What is color? Physics explains it as the reflected light, where different light waves have different wave lengths, and the wave length is what defines how we see color. Therefore, there are two main components to recognizing a color: light, of course, and the other one - the person observing the light. More components can be identified, but we will just stop at these factors for right now. The light is necessary in order for everything on this plane to exist. Natural light comes from the sun, it has the potential of fueling our vehicles and heating systems he sun has the potential of fueling all our heating systems and allows plants to produce oxygen we breathe. Sunlight is not a constant. We will see the same objects differently through different exposure to light at different times of the day, at different locations, or just depending on the direction of the light. A light-colored wall may seem to have a hint of blue to it at noon, but the same wall will look fire-red at sunset. Two people observing it at different times would describe it as different colors. So, due to light not being a constant, it is hard to say that color is a constant and strictly defines a quality of an object.
The same yellow glasses photographed at different time of the day either filter the light and color the white desk into the color of their lenses, or reflect the light and "project" the surrounding objects (which in their turn reflect and project light) from the surface of their lenses. Photo by Ksenia Nation
Not only the change in time signifies the difference in impressions of the same wall’s color the two people perceived, but the observers’ physiology also plays an important role. Each person is unique, and therefore has very unique eyes. The size of the eyeballs, the distance between them, and the quality of eyesight – all of these can make a difference in seeing an object. The light that bounces off the inside of an eyeball gets reinterpreted by a human brain – and that’s where the main color difference occurs. No two brains are the same, no two thought identical, and just like that, no two colors witnessed can be described as the same color. There are a few forms of color blindness, the conditions in which the brain doesn’t interpret all colors equally, but even a person without color blindness can sometimes get confused about what they see. Many hues form at light wave lengths between the major easily identified colors. “What is that car down there? Is it turquoise? Teal? Maybe kind of blue with a hint of green to it? Would you call it green?” – a few people can describe the same color as blue or green, and neither of them would be wrong. If you think about it, can you be sure what you always thought was “red” had that color? What if everybody has a completely set of hues in their mind?
So what exactly is color? A mental image of a memory of a light reflected from a surface under a certain angle, observed by an individual at a certain time. Think about it: you can see color just the way you want to. What your brain interprets is your own personal perspective of what is really around you.

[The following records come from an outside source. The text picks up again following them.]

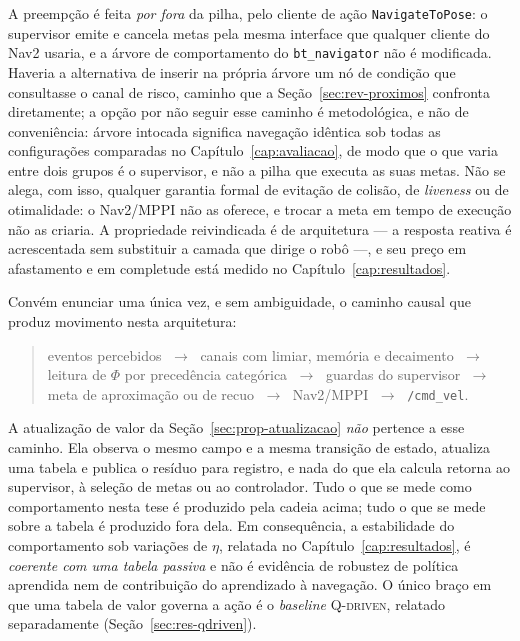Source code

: A preempção é feita \emph{por fora} da pilha, pelo cliente de ação
\texttt{NavigateToPose}: o supervisor emite e cancela metas pela mesma interface que
qualquer cliente do Nav2 usaria, e a árvore de comportamento do \texttt{bt\_navigator}
não é modificada. Haveria a alternativa de inserir na própria árvore um nó de condição
que consultasse o canal de risco, caminho que a Seção~\ref{sec:rev-proximos} confronta
diretamente; a opção por não seguir esse caminho é metodológica, e não de conveniência:
árvore intocada significa navegação idêntica sob todas as configurações comparadas no
Capítulo~\ref{cap:avaliacao}, de modo que o que varia entre dois grupos é o supervisor,
e não a pilha que executa as suas metas. Não
se alega, com isso, qualquer garantia formal de evitação de colisão, de
\textit{liveness} ou de otimalidade: o Nav2/MPPI não as oferece, e trocar a meta em
tempo de execução não as criaria. A propriedade reivindicada é de arquitetura ---
a resposta reativa é acrescentada sem substituir a camada que dirige o robô ---,
e seu preço em afastamento e em completude está medido no
Capítulo~\ref{cap:resultados}.

Convém enunciar uma única vez, e sem ambiguidade, o caminho causal que produz
movimento nesta arquitetura:

\begin{quote}
eventos percebidos $\;\rightarrow\;$ canais com limiar, memória e decaimento
$\;\rightarrow\;$ leitura de $\Phi$ por precedência categórica $\;\rightarrow\;$
guardas do supervisor $\;\rightarrow\;$ meta de aproximação ou de recuo
$\;\rightarrow\;$ Nav2/MPPI $\;\rightarrow\;$ \texttt{/cmd\_vel}.
\end{quote}

A atualização de valor da Seção~\ref{sec:prop-atualizacao} \emph{não} pertence a esse
caminho. Ela observa o mesmo campo e a mesma transição de estado, atualiza uma tabela e
publica o resíduo para registro, e nada do que ela calcula retorna ao supervisor, à
seleção de metas ou ao controlador. Tudo o que se mede como comportamento nesta tese é
produzido pela cadeia acima; tudo o que se mede sobre a tabela é produzido fora dela.
Em consequência, a estabilidade do comportamento sob variações de $\eta$, relatada no
Capítulo~\ref{cap:resultados}, é \emph{coerente com uma tabela passiva} e não é
evidência de robustez de política aprendida nem de contribuição do aprendizado à
navegação. O único braço em que uma tabela de valor governa a ação é o
\textit{baseline} \textsc{Q-driven}, relatado separadamente
(Seção~\ref{sec:res-qdriven}).

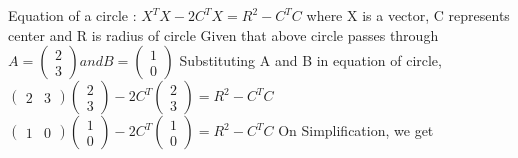 \documentclass{beamer}
\begin{document}
\begin{frame}\center


Equation of a circle :
\linebreak
\linebreak $X^TX -2C^TX = R^2 - C^TC$
\linebreak where X is a vector, C represents center and R is radius of 
circle
\linebreak 
\linebreak Given that above circle passes through $A=\begin{pmatrix}
2\\
3\end{pmatrix} and B=\begin{pmatrix}
1\\
0\end{pmatrix}$
\linebreak Substituting A and B in equation of circle,
\linebreak $\begin{pmatrix}
2 & 3\end{pmatrix} \begin{pmatrix}
2\\
3\end{pmatrix} - 2C^T \begin{pmatrix}
2\\
3\end{pmatrix} = R^2 - C^TC$
\linebreak $\begin{pmatrix}
1 & 0\end{pmatrix} \begin{pmatrix}
1\\
0\end{pmatrix} - 2C^T \begin{pmatrix}
1\\
0\end{pmatrix} = R^2 - C^TC$
\linebreak
\linebreak On Simplification, we get

\end{frame}
\end{document}
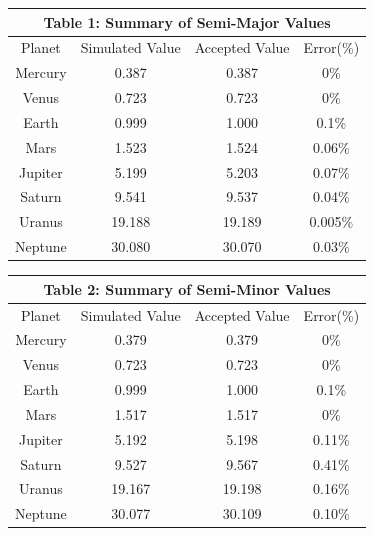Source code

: \documentclass[a4paper,12pt]{article} %
\numberwithin{equation}{section} %
\numberwithin{figure}{section} %
\begin{document}
\begin{table}[h]
\centering
\begin{tabular}{|c|c|c|c|}
\hline
\multicolumn{4}{|c|}{\textbf{Table 1:} Summary of Semi-Major Values}\\
\hline
Planet & Simulated Value & Accepted Value & Error(\%)\\
\hline
Mercury & 0.387 & 0.387 & 0\%\\
\hline
Venus & 0.723 & 0.723 & 0\%\\
\hline
Earth & 0.999 & 1.000 & 0.1\%\\
\hline
Mars & 1.523 & 1.524 & 0.06\%\\
\hline
Jupiter & 5.199 & 5.203 & 0.07\%\\
\hline
Saturn & 9.541 & 9.537 & 0.04\%\\
\hline
Uranus & 19.188 & 19.189 & 0.005\%\\
\hline
Neptune & 30.080 & 30.070 & 0.03\%\\
\hline
\end{tabular}
\end{table}

\begin{table}[h]
\centering
\begin{tabular}{|c|c|c|c|}
\hline
\multicolumn{4}{|c|}{\textbf{Table 2:} Summary of Semi-Minor Values}\\
\hline
Planet & Simulated Value & Accepted Value & Error(\%)\\
\hline
Mercury & 0.379 & 0.379 & 0\%\\
\hline
Venus & 0.723 & 0.723 & 0\%\\
\hline
Earth & 0.999 & 1.000 & 0.1\%\\
\hline
Mars & 1.517 & 1.517 & 0\%\\
\hline
Jupiter & 5.192 & 5.198 & 0.11\%\\
\hline
Saturn & 9.527 & 9.567 & 0.41\%\\
\hline
Uranus & 19.167 & 19.198 & 0.16\%\\
\hline
Neptune & 30.077 & 30.109 & 0.10\%\\
\hline
\end{tabular}
\end{table}
\end{document}
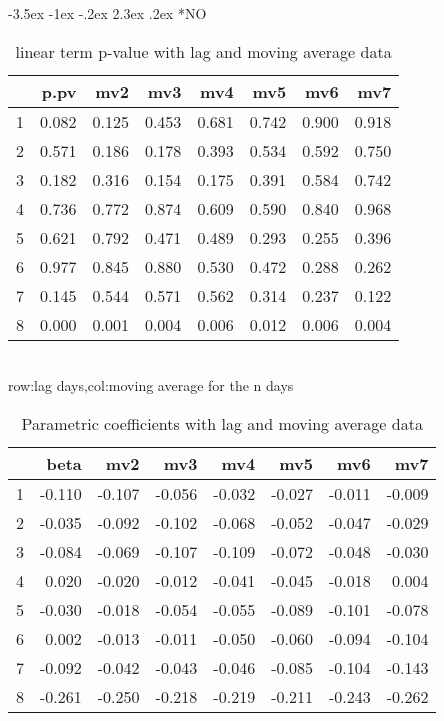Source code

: \documentclass[a4paper, 12pt]{article}
\makeatletter
\def\large{\fontsize{14}{20}\selectfont}
\renewcommand\subsection{\@startsection {subsection}{1}{\z@}%
                                   {-3.5ex \@plus -1ex \@minus -.2ex}%
                                   {2.3ex \@plus.2ex}%
                                   {\centering\normalfont\large\bfseries}}
\makeatother
\begin{document}
\subsection*{NO}
\begin{table}[h]
\centering
\caption{linear term p-value with lag and moving average data}
\begin{tabular}{rrrrrrrr}
  \hline
 & p.pv & mv2 & mv3 & mv4 & mv5 & mv6 & mv7 \\
  \hline
1 & 0.082 & 0.125 & 0.453 & 0.681 & 0.742 & 0.900 & 0.918 \\
  2 & 0.571 & 0.186 & 0.178 & 0.393 & 0.534 & 0.592 & 0.750 \\
  3 & 0.182 & 0.316 & 0.154 & 0.175 & 0.391 & 0.584 & 0.742 \\
  4 & 0.736 & 0.772 & 0.874 & 0.609 & 0.590 & 0.840 & 0.968 \\
  5 & 0.621 & 0.792 & 0.471 & 0.489 & 0.293 & 0.255 & 0.396 \\
  6 & 0.977 & 0.845 & 0.880 & 0.530 & 0.472 & 0.288 & 0.262 \\
  7 & 0.145 & 0.544 & 0.571 & 0.562 & 0.314 & 0.237 & 0.122 \\
  8 & 0.000 & 0.001 & 0.004 & 0.006 & 0.012 & 0.006 & 0.004 \\
   \hline
\end{tabular}
\\row:lag days,col:moving average for the n days
\end{table}

\begin{table}[h]
\centering
\caption{Parametric coefficients with lag and moving average data}
\begin{tabular}{rrrrrrrr}
  \hline
 & beta & mv2 & mv3 & mv4 & mv5 & mv6 & mv7 \\
  \hline
1 & -0.110 & -0.107 & -0.056 & -0.032 & -0.027 & -0.011 & -0.009 \\
  2 & -0.035 & -0.092 & -0.102 & -0.068 & -0.052 & -0.047 & -0.029 \\
  3 & -0.084 & -0.069 & -0.107 & -0.109 & -0.072 & -0.048 & -0.030 \\
  4 & 0.020 & -0.020 & -0.012 & -0.041 & -0.045 & -0.018 & 0.004 \\
  5 & -0.030 & -0.018 & -0.054 & -0.055 & -0.089 & -0.101 & -0.078 \\
  6 & 0.002 & -0.013 & -0.011 & -0.050 & -0.060 & -0.094 & -0.104 \\
  7 & -0.092 & -0.042 & -0.043 & -0.046 & -0.085 & -0.104 & -0.143 \\
  8 & -0.261 & -0.250 & -0.218 & -0.219 & -0.211 & -0.243 & -0.262 \\
   \hline
\end{tabular}
\end{table}
\clearpage
\end{document}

Everything people enjoy is either magnified or diminished by their memory of the matter. If a fisherman catches a fish, chances are the fish is going to get “bigger” every time the fisherman tells the story about the fish. If someone hurt you, the more you think about it the stronger the pain. Same rule applies for colors. After going on a great vacation and staying in a yellow house during it, seeing a similar hue of yellow may subconsciously remind you of that wonderful time. Just like that a color becomes a person’s favorite, and the brain will start searching for it in familiar objects. Every thought and every place has a color by association, but it’s up to an individual to create those links. Just as easy, if you set your mind to it, you can break those links by realizing how made up they were. If a sad event left a negative impression of a color, it doesn’t mean the same color couldn’t become pleasant in a different chain of events.
Maybe there is no such thing as color – just the light and its reflection as it is seen bouncing of different textures, being absorbed or reflected, creating a mood or being created by it. Maybe we only think it exists because somebody else told us so. Either way, if you believe in it – it is worth investigating.